═══ Available records
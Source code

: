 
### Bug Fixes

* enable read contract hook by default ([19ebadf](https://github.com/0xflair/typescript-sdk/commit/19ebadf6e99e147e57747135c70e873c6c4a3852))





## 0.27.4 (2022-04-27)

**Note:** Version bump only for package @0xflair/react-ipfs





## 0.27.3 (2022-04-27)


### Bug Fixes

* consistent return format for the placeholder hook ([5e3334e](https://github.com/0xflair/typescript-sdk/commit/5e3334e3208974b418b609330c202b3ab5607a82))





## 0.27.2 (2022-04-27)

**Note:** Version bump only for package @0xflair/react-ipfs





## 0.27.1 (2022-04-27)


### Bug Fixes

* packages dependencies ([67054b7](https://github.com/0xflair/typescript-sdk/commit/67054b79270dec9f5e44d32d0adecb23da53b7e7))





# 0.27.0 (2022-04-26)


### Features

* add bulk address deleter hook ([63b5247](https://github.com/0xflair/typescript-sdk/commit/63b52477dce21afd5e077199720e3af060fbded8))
══════
* _What is expected_
Find every line in the records that has the word "https". Copy those lines.

* _Answer to the problem_
* enable read contract hook by default ([19ebadf](https://github.com/0xflair/typescript-sdk/commit/19ebadf6e99e147e57747135c70e873c6c4a3852))
* consistent return format for the placeholder hook ([5e3334e](https://github.com/0xflair/typescript-sdk/commit/5e3334e3208974b418b609330c202b3ab5607a82))
* packages dependencies ([67054b7](https://github.com/0xflair/typescript-sdk/commit/67054b79270dec9f5e44d32d0adecb23da53b7e7))
* add bulk address deleter hook ([63b5247](https://github.com/0xflair/typescript-sdk/commit/63b52477dce21afd5e077199720e3af060fbded8))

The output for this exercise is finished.